La cliente a éveillé des soupçons et, après avoir procédé à des vérifications sur la Liste noire de l'AMF, elle a rapidement réalisé qu'elle avait été victime d'une escroquerie. Malheureusement, ses requêtes de restitution de fonds envoyées à la plateforme INFOSCPI sont demeurées lettre morte, car la plateforme avait été désactivée dans l'intervalle. La cliente a alors déposé une plainte, mais celle-ci a été classée sans suite. Elle a ensuite mis en demeure Monabanq de réparer la somme de 120000 € qu'elle avait investie à perte.


Le raisonnement du tribunal


Dans son jugement le Tribunal judiciaire de Lille a rappelé que les banques ont un devoir de mise en garde envers leurs clients non avertis. De plus, elles doivent vérifier les capacités financières et les connaissances de leurs clients pour se dispenser de leur fournir des informations spécifiques et assurer leur devoir de vigilance.

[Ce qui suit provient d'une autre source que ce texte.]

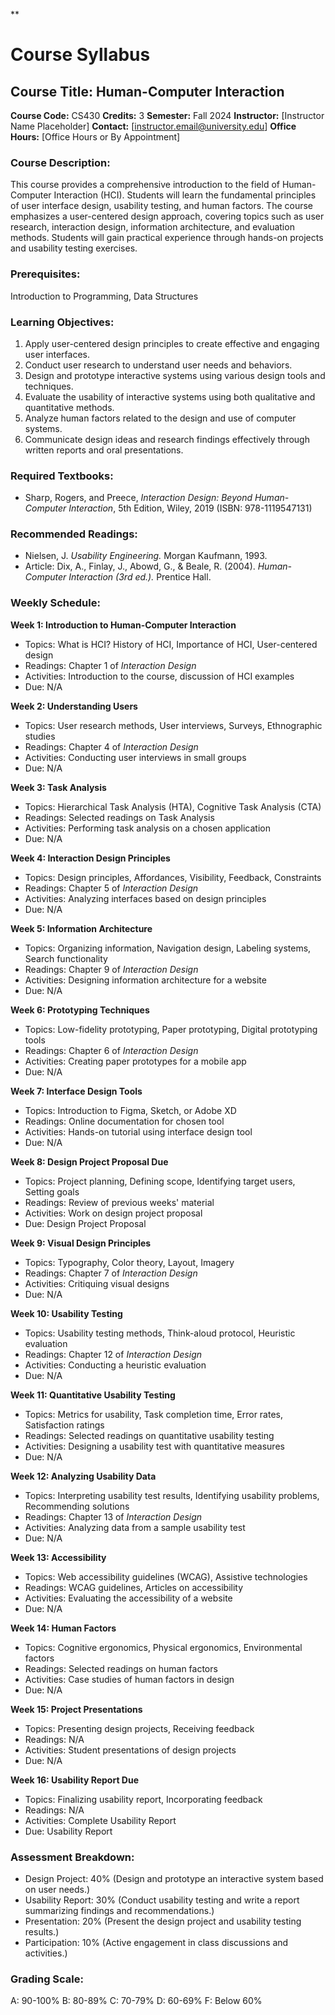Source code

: **
# Course Syllabus
## Course Title: Human-Computer Interaction
**Course Code:** CS430
**Credits:** 3
**Semester:** Fall 2024
**Instructor:** [Instructor Name Placeholder]
**Contact:** [instructor.email@university.edu]
**Office Hours:** [Office Hours or By Appointment]

### Course Description:
This course provides a comprehensive introduction to the field of Human-Computer Interaction (HCI). Students will learn the fundamental principles of user interface design, usability testing, and human factors. The course emphasizes a user-centered design approach, covering topics such as user research, interaction design, information architecture, and evaluation methods. Students will gain practical experience through hands-on projects and usability testing exercises.

### Prerequisites:
Introduction to Programming, Data Structures

### Learning Objectives:
1.  Apply user-centered design principles to create effective and engaging user interfaces.
2.  Conduct user research to understand user needs and behaviors.
3.  Design and prototype interactive systems using various design tools and techniques.
4.  Evaluate the usability of interactive systems using both qualitative and quantitative methods.
5.  Analyze human factors related to the design and use of computer systems.
6.  Communicate design ideas and research findings effectively through written reports and oral presentations.

### Required Textbooks:
-  Sharp, Rogers, and Preece, *Interaction Design: Beyond Human-Computer Interaction*, 5th Edition, Wiley, 2019 (ISBN: 978-1119547131)

### Recommended Readings:
- Nielsen, J. *Usability Engineering.* Morgan Kaufmann, 1993.
- Article: Dix, A., Finlay, J., Abowd, G., & Beale, R. (2004). *Human-Computer Interaction (3rd ed.).* Prentice Hall.

### Weekly Schedule:
**Week 1: Introduction to Human-Computer Interaction**
- Topics: What is HCI? History of HCI, Importance of HCI, User-centered design
- Readings: Chapter 1 of *Interaction Design*
- Activities: Introduction to the course, discussion of HCI examples
- Due: N/A

**Week 2: Understanding Users**
- Topics: User research methods, User interviews, Surveys, Ethnographic studies
- Readings: Chapter 4 of *Interaction Design*
- Activities: Conducting user interviews in small groups
- Due: N/A

**Week 3: Task Analysis**
- Topics: Hierarchical Task Analysis (HTA), Cognitive Task Analysis (CTA)
- Readings: Selected readings on Task Analysis
- Activities: Performing task analysis on a chosen application
- Due: N/A

**Week 4: Interaction Design Principles**
- Topics: Design principles, Affordances, Visibility, Feedback, Constraints
- Readings: Chapter 5 of *Interaction Design*
- Activities: Analyzing interfaces based on design principles
- Due: N/A

**Week 5: Information Architecture**
- Topics: Organizing information, Navigation design, Labeling systems, Search functionality
- Readings: Chapter 9 of *Interaction Design*
- Activities: Designing information architecture for a website
- Due: N/A

**Week 6: Prototyping Techniques**
- Topics: Low-fidelity prototyping, Paper prototyping, Digital prototyping tools
- Readings: Chapter 6 of *Interaction Design*
- Activities: Creating paper prototypes for a mobile app
- Due: N/A

**Week 7: Interface Design Tools**
- Topics: Introduction to Figma, Sketch, or Adobe XD
- Readings: Online documentation for chosen tool
- Activities: Hands-on tutorial using interface design tool
- Due: N/A

**Week 8: Design Project Proposal Due**
- Topics: Project planning, Defining scope, Identifying target users, Setting goals
- Readings: Review of previous weeks' material
- Activities: Work on design project proposal
- Due: Design Project Proposal

**Week 9: Visual Design Principles**
- Topics: Typography, Color theory, Layout, Imagery
- Readings: Chapter 7 of *Interaction Design*
- Activities: Critiquing visual designs
- Due: N/A

**Week 10: Usability Testing**
- Topics: Usability testing methods, Think-aloud protocol, Heuristic evaluation
- Readings: Chapter 12 of *Interaction Design*
- Activities: Conducting a heuristic evaluation
- Due: N/A

**Week 11: Quantitative Usability Testing**
- Topics: Metrics for usability, Task completion time, Error rates, Satisfaction ratings
- Readings: Selected readings on quantitative usability testing
- Activities: Designing a usability test with quantitative measures
- Due: N/A

**Week 12: Analyzing Usability Data**
- Topics: Interpreting usability test results, Identifying usability problems, Recommending solutions
- Readings: Chapter 13 of *Interaction Design*
- Activities: Analyzing data from a sample usability test
- Due: N/A

**Week 13: Accessibility**
- Topics: Web accessibility guidelines (WCAG), Assistive technologies
- Readings: WCAG guidelines, Articles on accessibility
- Activities: Evaluating the accessibility of a website
- Due: N/A

**Week 14: Human Factors**
- Topics: Cognitive ergonomics, Physical ergonomics, Environmental factors
- Readings: Selected readings on human factors
- Activities: Case studies of human factors in design
- Due: N/A

**Week 15: Project Presentations**
- Topics: Presenting design projects, Receiving feedback
- Readings: N/A
- Activities: Student presentations of design projects
- Due: N/A

**Week 16: Usability Report Due**
- Topics: Finalizing usability report, Incorporating feedback
- Readings: N/A
- Activities: Complete Usability Report
- Due: Usability Report

### Assessment Breakdown:
*   Design Project: 40% (Design and prototype an interactive system based on user needs.)
*   Usability Report: 30% (Conduct usability testing and write a report summarizing findings and recommendations.)
*   Presentation: 20% (Present the design project and usability testing results.)
*   Participation: 10% (Active engagement in class discussions and activities.)

### Grading Scale:
A: 90-100%
B: 80-89%
C: 70-79%
D: 60-69%
F: Below 60%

Monabanq n'a pas réussi à justifier qu'elle avait contacté sa cliente au sujet des opérations en question autrement qu'en exécutant les ordres de virement sollicités. Par conséquent, le tribunal a estimé qu'elle avait inévitablement manqué à son devoir de vigilance, sans que l’imprudence présumée de la victime puisse totalement exonérer la banque de sa propre responsabilité. Le tribunal a conclu que Monabanq devait réparer le préjudice financier, lié à la perte de chance de ne pas avoir conservé les fonds.


Une indemnisation partielle


Dans le cas d'une perte de chance, la réparation du dommage ne peut être que partielle. Monabanq a donc été condamnée à payer 50 % des sommes à titre de réparation de la perte de chance de ne pas investir ses fonds à perte, soit 60000 €.


La décision du Tribunal judiciaire de Lille souligne l'importance cruciale des responsabilités des institutions bancaires envers leurs clients dans le contexte des transactions en ligne. Monabanq a été condamnée pour avoir manqué à son devoir de vigilance, rappelant ainsi aux banques la nécessité de renforcer leurs protocoles de sécurité et de contrôle. Cette affaire met également en avant la complexité de ces affaires, tout en rappelant aux épargnants l'importance d'acquérir des réflexes pour protéger leurs économies, notamment en vérifiant l'identité des sociétés proposant des investissements alléchants, et en signalant toute activité suspecte.